Last year, a DOT internal audit found that the ongoing process to change the CSA program was solid on the whole, but lacking in data.
American Trucking Associations President and CEO Chris Spear said in a statement, “This draft legislation contains significant investment in our country’s roads and bridges and approaches highway and truck safety from a data-driven perspective. And while we may not agree on every provision therein, this is a real and commendable step on the part of the committee to advance the process in the House and ultimately arrive at a negotiable solution with the Senate.”
The bill drew swift reaction from House Republicans and other critics saying a more bipartisan approach is needed.

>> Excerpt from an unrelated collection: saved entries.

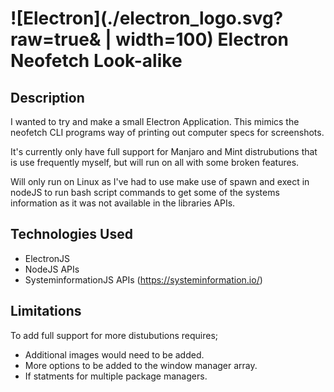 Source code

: # ![Electron](./electron_logo.svg?raw=true& | width=100) Electron Neofetch Look-alike

## Description

I wanted to try and make a small Electron Application. This mimics the neofetch CLI programs way of printing out computer specs for screenshots.

It's currently only have full support for Manjaro and Mint distrubutions that is use frequently myself, but will run on all with some broken features.

Will only run on Linux as I've had to use make use of spawn and exect in nodeJS to run bash script commands to get some of the systems information as it was not available in the libraries APIs.

## Technologies Used

- ElectronJS
- NodeJS APIs
- SysteminformationJS APIs (https://systeminformation.io/)

## Limitations

To add full support for more distubutions requires;

- Additional images would need to be added.
- More options to be added to the window manager array.
- If statments for multiple package managers.
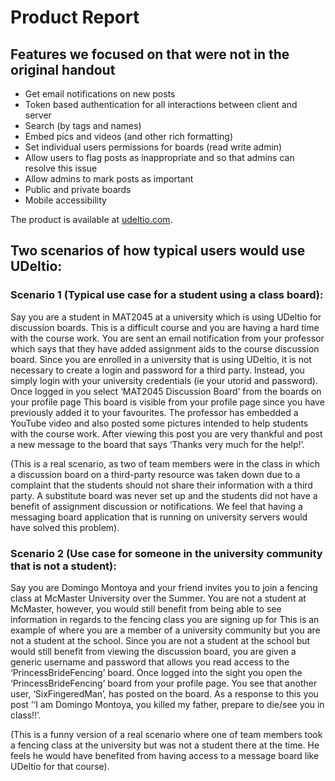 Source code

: # Product Report

## Features we focused on that were not in the original handout 
* Get email notifications on new posts
* Token based authentication for all interactions between client and server
* Search (by tags and names)
* Embed pics and videos (and other rich formatting)
* Set individual users permissions for boards (read write admin)
* Allow users to flag posts as inappropriate and so that admins can resolve this issue
* Allow admins to mark posts as important
* Public and private boards
* Mobile accessibility

The product is available at [udeltio.com](udeltio.com).

## Two scenarios of how typical users would use UDeltio:

### Scenario 1 (Typical use case for a student using a class board):

Say you are a student in MAT2045 at a university which is using UDeltio for discussion boards. This is a difficult course and you are having a hard time with the course work. You are sent an email notification from your professor which says that they have added assignment aids to the course discussion board. Since you are enrolled in a university that is using UDeltio, it is not necessary to create a login and password for a third party. Instead, you simply login with your university credentials (ie your utorid and password). Once logged in you select ‘MAT2045 Discussion Board’ from the boards on your profile page This board is visible from your profile page since you have previously added it to your favourites. The professor has embedded a YouTube video and also posted some pictures intended to help students with the course work. After viewing this post you are very thankful and post a new message to the board that says ‘Thanks very much for the help!’.

(This is a real scenario, as two of team members were in the class in which a discussion board on a third-party resource was taken down due to a complaint that the students should not share their information with a third party. A substitute board was never set up and the students did not have a benefit of assignment discussion or notifications. We feel that having a messaging board application that is running on university servers would have solved this problem). 

### Scenario 2 (Use case for someone in the university community that is not a student):

Say you are Domingo Montoya and your friend invites you to join a fencing class at McMaster University over the Summer. You are not a student at McMaster, however, you would still benefit from being able to see information in regards to the fencing class you are signing up for This is an example of where you are a member of a university community but you are not a student at the school. Since you are not a student at the school but would still benefit from viewing the discussion board, you are given a generic username and password that allows you read access to the ‘PrincessBrideFencing’ board. Once logged into the sight you open the ‘PrincessBrideFencing’ board from your profile page.  You see that another user, ‘SixFingeredMan’, has posted on the board. As a response to this you post ‘‘I am Domingo Montoya, you killed my father, prepare to die/see you in class!!’.

(This is a funny version of a real scenario where one of team members took a fencing class at the university but was not a student there at the time. He feels he would have benefited from having access to a message board like UDeltio for that course).


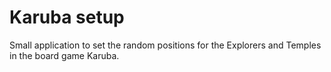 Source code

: # Karuba setup

Small application to set the random positions
for the Explorers and Temples in the board game Karuba.
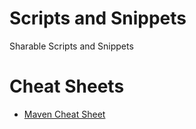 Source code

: # Scripts and Snippets
Sharable Scripts and Snippets

# Cheat Sheets
* [Maven Cheat Sheet](maven.md)
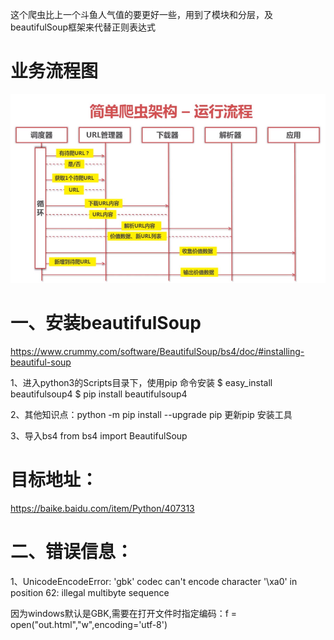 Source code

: 这个爬虫比上一个斗鱼人气值的要更好一些，用到了模块和分层，及beautifulSoup框架来代替正则表达式

# 业务流程图
![Image Text](https://github.com/BraveChi/python_x/blob/master/2-%E7%99%BE%E5%BA%A6%E7%99%BE%E7%A7%91%E7%88%AC%E8%99%AB%E7%BB%83%E4%B9%A0/%E7%AE%80%E5%8D%95%E7%88%AC%E8%99%AB%E6%9E%B6%E6%9E%84%E6%B5%81%E7%A8%8B%E5%9B%BE.jpg)

# 一、安装beautifulSoup

https://www.crummy.com/software/BeautifulSoup/bs4/doc/#installing-beautiful-soup

1、进入python3的Scripts目录下，使用pip 命令安装
    $ easy_install beautifulsoup4
    $ pip install beautifulsoup4

2、其他知识点：python -m pip install --upgrade pip  更新pip 安装工具

3、导入bs4
from bs4 import BeautifulSoup

# 目标地址：
https://baike.baidu.com/item/Python/407313


# 二、错误信息：
1、UnicodeEncodeError: 'gbk' codec can't encode character '\xa0' in position 62: illegal multibyte sequence

因为windows默认是GBK,需要在打开文件时指定编码：f = open("out.html","w",encoding='utf-8')
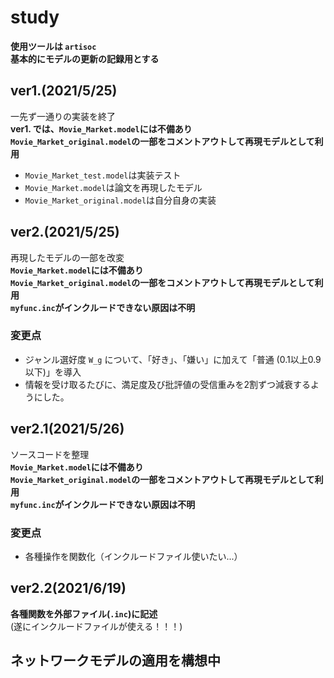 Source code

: # study
**使用ツールは `artisoc`**  
**基本的にモデルの更新の記録用とする**

## ver1.(2021/5/25)
一先ず一通りの実装を終了  
<strong>ver1. では、`Movie_Market.model`には不備あり</strong>  
<strong>`Movie_Market_original.model`の一部をコメントアウトして再現モデルとして利用</strong>  
+ `Movie_Market_test.model`は実装テスト
+ `Movie_Market.model`は論文を再現したモデル
+ `Movie_Market_original.model`は自分自身の実装

## ver2.(2021/5/25)
再現したモデルの一部を改変  
<strong>`Movie_Market.model`には不備あり</strong>  
<strong>`Movie_Market_original.model`の一部をコメントアウトして再現モデルとして利用</strong>  
<strong>`myfunc.inc`がインクルードできない原因は不明</strong>  
### 変更点
+ ジャンル選好度 `W_g` について、「好き」、「嫌い」に加えて「普通 (0.1以上0.9以下)」を導入
+ 情報を受け取るたびに、満足度及び批評値の受信重みを2割ずつ減衰するようにした。

## ver2.1(2021/5/26)
ソースコードを整理  
<strong>`Movie_Market.model`には不備あり</strong>  
<strong>`Movie_Market_original.model`の一部をコメントアウトして再現モデルとして利用</strong>  
<strong>`myfunc.inc`がインクルードできない原因は不明</strong>  
### 変更点
+ 各種操作を関数化（インクルードファイル使いたい...）

## ver2.2(2021/6/19)
<strong>各種関数を外部ファイル(`.inc`)に記述</strong>  
(遂にインクルードファイルが使える！！！)

## ネットワークモデルの適用を構想中
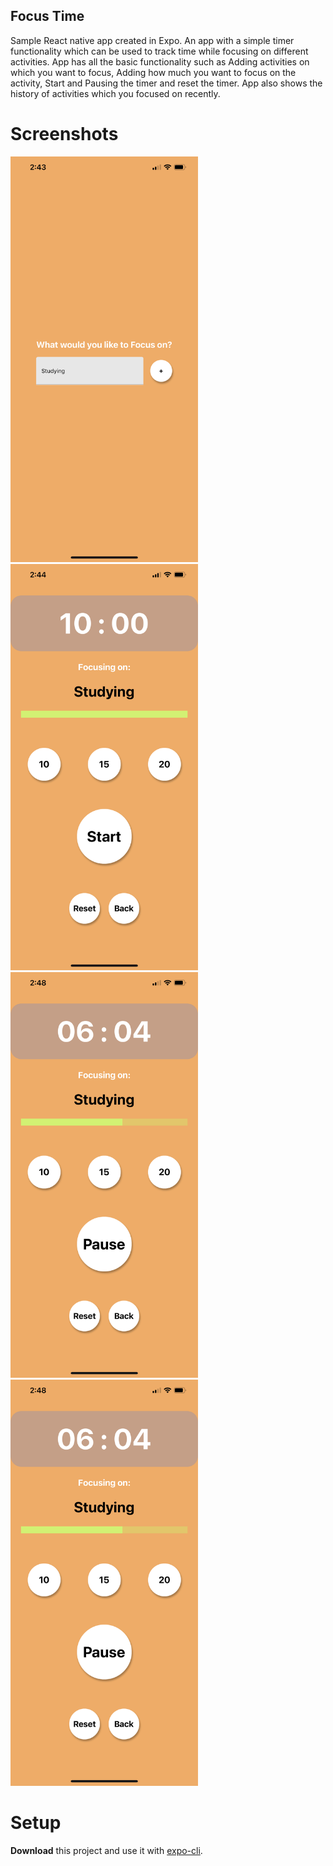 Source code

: ## Focus Time

Sample React native app created in Expo. An app with a simple timer functionality which can be used to track time
while focusing on different activities. App has all the basic functionality such as Adding activities on which you 
want to focus, Adding how much you want to focus on the activity, Start and Pausing the timer and reset the timer.
App also shows the history of activities which you focused on recently.

# Screenshots

<img src="/assets/github_sc/home.png?raw=true" width="300">

<img src="/assets/github_sc/timer_initial.png?raw=true" width="300">

<img src="/assets/github_sc/timer_progress.png?raw=true" width="300">

<img src="/assets/github_sc/timer_progress.png?raw=true" width="300">

# Setup

**Download** this project and use it with [expo-cli](https://docs.expo.io/get-started/installation).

Committee on Transportation and Infrastructure Ranking Member Sam Graves (R-MO), Subcommittee on Highways and Transit Ranking Member Rodney Davis (R-IL), and Subcommittee on Railroads, Pipelines, and Hazardous Materials Ranking Member Rick Crawford (R-AR) made a joint statement, saying, “Democrats and Republicans alike know the only way to complete a reauthorization is if we work together. For decades, that’s been the proven formula for successfully producing surface transportation laws. Unfortunately, driven by the Speaker’s partisan agenda, Committee Republicans were not involved in the development of this bill.”
The bill, they said, “lacks critical flexibility for the states, its outsized funding increases for urban areas will leave rural America even further behind, and numerous new green mandates and extreme progressive goals are woven throughout the fabric of new and existing core programs.”
American Association of State Highway and Transportation Officials Executive Director Jim Tymon praised the committee for taking the first step in reauthorizing surface transportation programs before they expire this fall, but said, “Transportation has traditionally been a bipartisan issue, and both sides of the aisle will have to work together to get a surface transportation bill over the finish line,” Tymon said. “We remain encouraged that infrastructure appears to be a priority in both the House and the Senate and we look forward to working with Congressional leaders to enact legislation before the expiration of the FAST Act that will fully fund the highway trust fund and ensure the nation’s transportation system remains the backbone to economic vitality and overall quality of life.”
Neil Bradley, U.S. Chamber of Commerce executive vice president and chief policy officer, said in a statement, “With historic unemployment, tremendous unmet infrastructure needs, and less than four months before the expiration of surface transportation programs, this is no time for another partisan approach to infrastructure.”
The INVEST in America Act is highly unlikely to make it into law in its current form. It first must be passed by the full House, and then the House and Senate must work on creating a compromise bill before it can go to the president’s desk for a signature.